La decisión del tribunal confirma que una distancia de hasta 350 metros no puede, por sí sola, ser utilizada para presumir que un nuevo emplazamiento no tendrá impactos ambientales. Como planteamos ante el Tribunal, en los fiordos y canales de la Patagonia esa distancia puede implicar condiciones ambientales completamente distintas y modificar los impactos de una actividad sobre el ecosistema.

Esta es sin duda una buena noticia para la protección de nuestros océanos y, especialmente, para las áreas protegidas de la Patagonia. La evaluación ambiental debe ser una herramienta preventiva y no puede ser reemplazada por criterios meramente cartográficos.

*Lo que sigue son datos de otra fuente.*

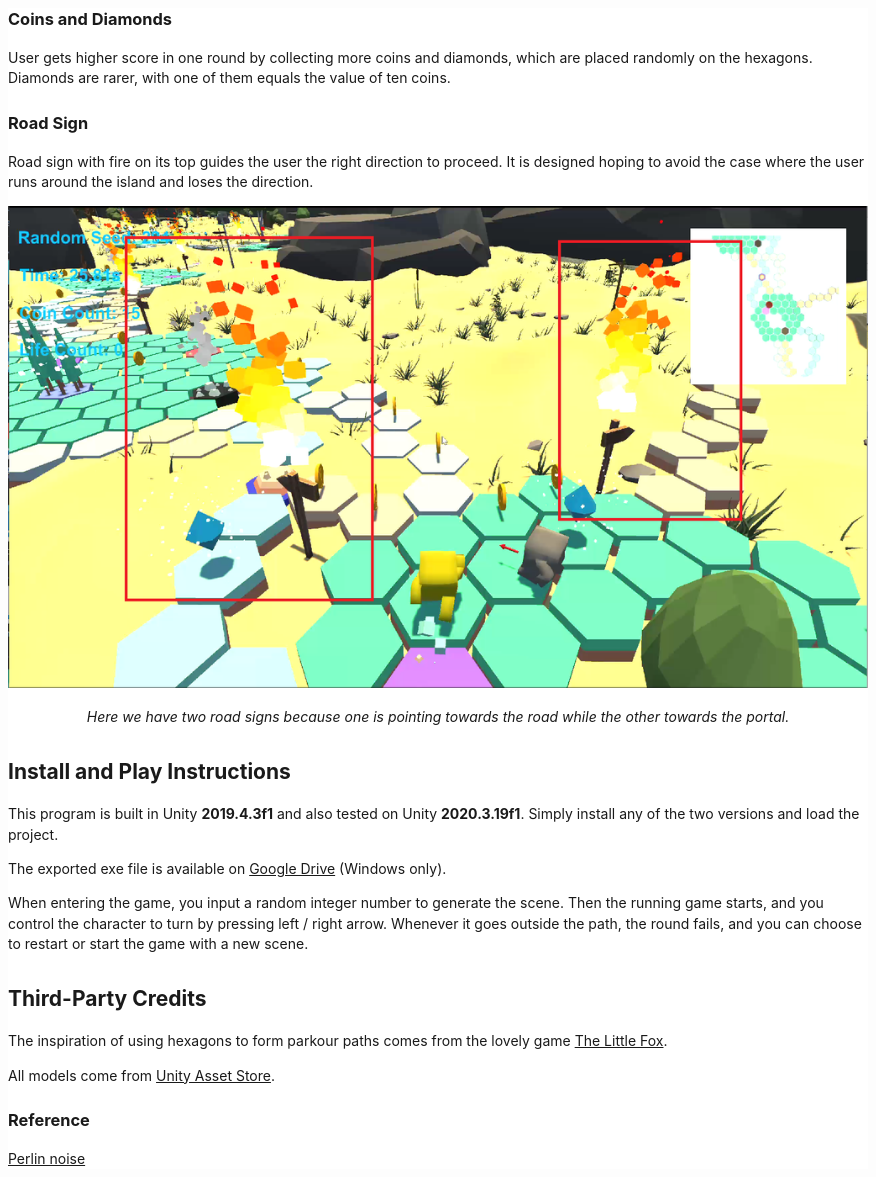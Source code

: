 ### Coins and Diamonds
User gets higher score in one round by collecting more coins and diamonds, which are placed randomly on the hexagons. Diamonds are rarer, with one of them equals the value of ten coins.

### Road Sign
Road sign with fire on its top guides the user the right direction to proceed. It is designed hoping to avoid the case where the user runs around the island and loses the direction.
<p align="center"><img src="./Img/RoadSign.png"></p>
<p align="center"><i>Here we have two road signs because one is pointing towards the road while the other towards the portal.</i></p>

<a name="install-and-play-instructions"/> 

## Install and Play Instructions

This program is built in Unity **2019.4.3f1** and also tested on Unity **2020.3.19f1**. Simply install any of the two versions and load the project.

The exported exe file is available on [Google Drive](https://drive.google.com/file/d/1e4FDeH4_hBjm7PyRI2QU6TFVqbJrpGMU/view?usp=sharing) (Windows only).

When entering the game, you input a random integer number to generate the scene. Then the running game starts, and you control the character to turn by pressing left / right arrow. Whenever it goes outside the path, the round fails, and you can choose to restart or start the game with a new scene.

<a name="third-party-credits"/> 

## Third-Party Credits

The inspiration of using hexagons to form parkour paths comes from the lovely game [The Little Fox](https://www.youtube.com/watch?v=l51a5742K8E).

All models come from [Unity Asset Store](https://assetstore.unity.com/).

### Reference
[Perlin noise](https://en.wikipedia.org/wiki/Perlin_noise)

La resolución también aborda otros aspectos relevantes para la institucionalidad ambiental que implicaban importantes retrocesos en la materia. Entre ellos, el Tribunal declaró inconstitucional la norma que pretendía establecer indemnizaciones cuando un permiso ambiental fuera anulado por la justicia. Se trata de una decisión relevante, porque este tipo de mecanismos podía debilitar la capacidad de los tribunales para controlar la legalidad de las autorizaciones ambientales y generar incentivos para mantener vigentes permisos que posteriormente fueran considerados ilegales, puesto que la alternativa era que el costo de esas decisiones recayera sobre toda la ciudadanía.

Esperamos conocer la sentencia completa para poder evaluar con precisión todos sus alcances. Sin embargo, lo resuelto hoy entrega una señal muy potente y puede marcar un precedente fundamental frente a los retrocesos ambientales: la protección del medio ambiente no puede ser sacrificada simplemente para acelerar inversiones.